Who’s surprised? Abrahmsohn personifies the winner-takes-all mentality that the UK needs so badly right now. And while he’s acted for everyone from Ecclestone to Mittal, he’s also an affable character noted for upholding standards in an industry where the law is lax.
Yet his success wasn’t always guaranteed. As the son of a South African dentist, Abrahmsohn jumped into the property world in October 1974 after deciding that the family craft wasn’t for him.
For a shrewd man, his timing couldn’t have been worse. The UK was in a deep recession and the country’s confidence was rocked by the three-day week.
Without an apprenticeship to speak of, young Abrahmsohn was armed simply with common sense. So he decided that if he was going to sell residential property, he’d focus on super prime as it was a commission-led business.

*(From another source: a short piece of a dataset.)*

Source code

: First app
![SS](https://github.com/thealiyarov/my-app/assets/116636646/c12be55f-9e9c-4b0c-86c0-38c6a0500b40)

Thankfully, an audacious letter to a client paid off, and sufficiently impressed by each other they started a business.
Abrahmsohn chose the name Glentree because it sounded pleasant and because he called his family’s houses Glentree when growing up (a union of his and his brother’s names, Glen and Trevor).
The firm originated in upper rooms of a Golders Green hotel with a bank loan for £10,000: £2,500 for a photocopier, £2,500 for a car and £5,000 for running costs.
Business boomed – notably Abrahmsohn sold an 11 acre estate in Highgate – and soon enough, in 1986, he was ready to float. Despite the first nine banks saying that Glentree was too small, the single branch agency eventually hit the markets with a capitalization twice the size of Savills.
The rest is history and can be read on the Daily Mail’s website. But the need to know information is Glentree’s selling style.
In contrast to the competitions’s one dimensional sales methods of write, phone, complete deal, Abrahmsohn sees a deal between two self-assured and self-made businessmen as more a matter of facilitating face-to-face meetings.
In these summits, the challenge is to get negotiations past the haggling-over-the-final-10% point. Abrahmsohn sees it as the job of the agent to work with both parties until they agree – and when they do, he encourages a reiteration of terms and then a handshake: ‘double stitching’ as he calls it.
The combination of American tenacity and British honesty underpins the £3 billion of sales he has enjoyed in Bishops Avenue: a street that spans 2 acres, is nestled between two 16th century villages and costs a third of Central London. And with such a lure, is it any surprise that Mikhail Gorbachev came to Glentree’s 35th anniversary celebrations?